There’s absolutely no doubt that there is a correlation between the existence of property rights and the onset or acceleration of economic development, a fact that has been long recognized by historians (indeed, one of the principal benefits to economic development brought by colonization on the Indian subcontinent was the association of property rights with legal structures able to sustain and enforce them). Having said this, though, there’s need to provide a little subtlety in the analysis of property rights by acknowledging some of the complexity in how they emerge and the mechanisms through which they impact on economic growth and social stability.
Perhaps the first misconception we need to shake a little relates to the presumed moral dimension of property rights. The recognition of property and rights to it is generally assumed to be a socially progressive step in the development of a society. Historically, this has rarely been the case; it has been a developmental step, but the establishment of mechanisms through which property can be formally claimed and protected through the coercive power of the state have usually followed land grab, asset seizure and similar means of regressive redistribution. Most commonly a powerful elite or group of elites seizes land by force and then uses its influence and financial clout to ensure legal ratification of its actions and protection of the assets and land seized. The classic example of this is the enclosures movement in England. Property rights, when domestically generated through internal demand systems, tend to come when one group has gained contested property and needs protection; when there is a social consensus of what property is and when the existing distribution of it is seen as just, property rights are lower on the agenda.
Following this thought a little, it also becomes apparent that the timing of the creation of property rights matters a great deal. If property rights are formalized after the redistributive process described above, they can be an important means of stimulating capitalism by creating a distinct classes of landowners or asset holders and landless or asset-less workers. This disjunct lies at the root of the capitalist/industrial transformation, as it sets up the system of capital applied to wage labour, creating the incentive structure that powers the extraordinary innovative impulse and dynamism that we find in modern economies. If, however, property rights are formalized rigidly early they can greatly reduce the possibility of accumulation, while protecting the rights of those less-powerful citizens; yet capitalism is based on just this accumulation.

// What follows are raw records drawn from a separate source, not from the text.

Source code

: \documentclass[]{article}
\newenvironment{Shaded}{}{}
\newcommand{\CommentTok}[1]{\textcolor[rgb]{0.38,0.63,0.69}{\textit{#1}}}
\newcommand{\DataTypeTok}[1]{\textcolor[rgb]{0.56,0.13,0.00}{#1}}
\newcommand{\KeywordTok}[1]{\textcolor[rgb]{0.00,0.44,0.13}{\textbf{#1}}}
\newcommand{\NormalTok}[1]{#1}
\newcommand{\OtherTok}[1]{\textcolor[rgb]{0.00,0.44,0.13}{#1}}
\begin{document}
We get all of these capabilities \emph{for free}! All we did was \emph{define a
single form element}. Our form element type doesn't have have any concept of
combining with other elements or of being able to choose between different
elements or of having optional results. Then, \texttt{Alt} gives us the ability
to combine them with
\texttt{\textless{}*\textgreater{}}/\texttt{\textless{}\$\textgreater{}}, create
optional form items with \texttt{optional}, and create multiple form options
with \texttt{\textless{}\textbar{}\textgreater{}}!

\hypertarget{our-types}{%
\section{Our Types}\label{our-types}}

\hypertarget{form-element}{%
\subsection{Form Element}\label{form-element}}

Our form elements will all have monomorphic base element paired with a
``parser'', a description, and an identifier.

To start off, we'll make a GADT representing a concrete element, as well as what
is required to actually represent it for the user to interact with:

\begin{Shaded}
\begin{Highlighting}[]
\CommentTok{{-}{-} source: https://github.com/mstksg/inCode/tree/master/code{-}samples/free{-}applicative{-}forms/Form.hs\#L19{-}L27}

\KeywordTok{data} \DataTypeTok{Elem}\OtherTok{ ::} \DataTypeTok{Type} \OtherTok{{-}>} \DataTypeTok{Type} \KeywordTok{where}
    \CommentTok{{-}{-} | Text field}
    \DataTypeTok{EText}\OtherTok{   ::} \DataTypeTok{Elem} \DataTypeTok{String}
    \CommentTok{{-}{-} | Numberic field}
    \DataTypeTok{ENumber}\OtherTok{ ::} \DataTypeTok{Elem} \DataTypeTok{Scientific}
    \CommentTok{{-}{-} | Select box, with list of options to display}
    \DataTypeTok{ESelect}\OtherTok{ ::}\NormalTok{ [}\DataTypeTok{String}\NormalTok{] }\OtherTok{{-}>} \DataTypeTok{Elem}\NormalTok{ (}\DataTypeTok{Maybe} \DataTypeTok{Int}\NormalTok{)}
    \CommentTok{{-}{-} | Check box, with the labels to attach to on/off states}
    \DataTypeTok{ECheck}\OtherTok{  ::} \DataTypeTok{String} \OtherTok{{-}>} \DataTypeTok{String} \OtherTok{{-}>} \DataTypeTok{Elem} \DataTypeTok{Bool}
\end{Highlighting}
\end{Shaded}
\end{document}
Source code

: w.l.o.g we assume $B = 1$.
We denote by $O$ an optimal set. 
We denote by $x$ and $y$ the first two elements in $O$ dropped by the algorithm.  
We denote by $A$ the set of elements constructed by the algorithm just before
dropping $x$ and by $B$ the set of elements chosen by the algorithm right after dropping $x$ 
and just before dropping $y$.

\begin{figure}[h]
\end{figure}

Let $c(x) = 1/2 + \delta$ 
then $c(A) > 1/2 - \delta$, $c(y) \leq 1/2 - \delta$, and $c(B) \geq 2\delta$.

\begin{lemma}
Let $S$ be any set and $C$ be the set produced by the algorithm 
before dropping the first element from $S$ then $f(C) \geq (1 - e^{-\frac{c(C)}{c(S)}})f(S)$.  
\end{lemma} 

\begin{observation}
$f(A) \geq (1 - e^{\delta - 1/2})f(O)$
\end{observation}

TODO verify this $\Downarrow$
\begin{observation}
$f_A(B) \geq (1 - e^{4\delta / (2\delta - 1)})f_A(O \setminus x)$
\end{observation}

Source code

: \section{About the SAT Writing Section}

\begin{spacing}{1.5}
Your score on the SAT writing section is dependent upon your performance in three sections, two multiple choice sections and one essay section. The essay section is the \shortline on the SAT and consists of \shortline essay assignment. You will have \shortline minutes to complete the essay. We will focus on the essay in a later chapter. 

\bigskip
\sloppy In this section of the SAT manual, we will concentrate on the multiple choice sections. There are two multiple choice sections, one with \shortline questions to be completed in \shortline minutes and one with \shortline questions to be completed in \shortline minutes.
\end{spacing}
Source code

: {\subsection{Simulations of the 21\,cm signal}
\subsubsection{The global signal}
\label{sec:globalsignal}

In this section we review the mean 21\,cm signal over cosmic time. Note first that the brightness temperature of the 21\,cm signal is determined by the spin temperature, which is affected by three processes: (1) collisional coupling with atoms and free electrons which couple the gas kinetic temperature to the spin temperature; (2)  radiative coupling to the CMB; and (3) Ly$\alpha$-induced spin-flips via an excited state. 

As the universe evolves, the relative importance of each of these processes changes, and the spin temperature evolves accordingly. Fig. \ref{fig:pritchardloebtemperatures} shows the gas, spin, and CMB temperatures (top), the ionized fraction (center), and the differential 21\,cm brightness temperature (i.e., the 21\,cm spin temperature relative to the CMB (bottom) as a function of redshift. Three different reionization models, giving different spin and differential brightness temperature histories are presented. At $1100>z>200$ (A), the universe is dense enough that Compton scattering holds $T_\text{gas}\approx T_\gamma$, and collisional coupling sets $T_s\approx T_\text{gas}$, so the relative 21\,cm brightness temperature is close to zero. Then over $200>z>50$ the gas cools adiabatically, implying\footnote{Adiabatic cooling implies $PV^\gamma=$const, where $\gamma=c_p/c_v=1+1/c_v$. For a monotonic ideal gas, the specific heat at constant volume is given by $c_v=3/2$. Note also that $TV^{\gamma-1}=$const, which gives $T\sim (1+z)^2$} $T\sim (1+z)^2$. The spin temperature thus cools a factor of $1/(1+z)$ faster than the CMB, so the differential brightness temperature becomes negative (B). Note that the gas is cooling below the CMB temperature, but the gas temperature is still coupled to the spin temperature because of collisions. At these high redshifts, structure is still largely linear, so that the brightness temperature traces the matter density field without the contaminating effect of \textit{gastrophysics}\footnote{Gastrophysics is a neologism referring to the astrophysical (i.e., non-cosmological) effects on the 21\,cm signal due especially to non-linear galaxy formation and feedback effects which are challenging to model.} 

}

This dilemma then brings us to a further subtlety often overlooked in discussions of property rights: that a central characteristic of property regimes must be flexibility. With flexibility, it becomes possible to facilitate the accumulation that at some stage must occur for the development of capitalism while maintaining a level of protection (and compensation) for those who must inevitably be losers in this process. This can soften the economic transitions that capitalism begets, but may also slow the process: a trade off that each society needs to assess for itself.
Finally, property rights might have some claim to universality as a concept, but as Hernando de Soto has shown, different societies have vastly different conceptions of what property is and how it should be recognized – something that policy on property rights rarely recognizes. International organisations are keen on transposing western property systems onto new areas, but the reality is the way in which property is codified and transferred differs quite greatly between different countries, even in the West, and in particular the ways in which property rights evolved in each country was dramatically different.
So what am I saying? Property rights are far more complex than simply being ‘a good thing’ that ‘must be prioritized for economic development’. We need to think much more sharply about exactly when and how they should be formalized, the rules and mechanisms that should be associated with them, how to match them to specific local conceptions of property and its transmission between owners. Economic development and transformation will not be the only criteria in this: social and political stability will matter as well. In short, property rights should be dealt with as a practical issue and not an abstraction.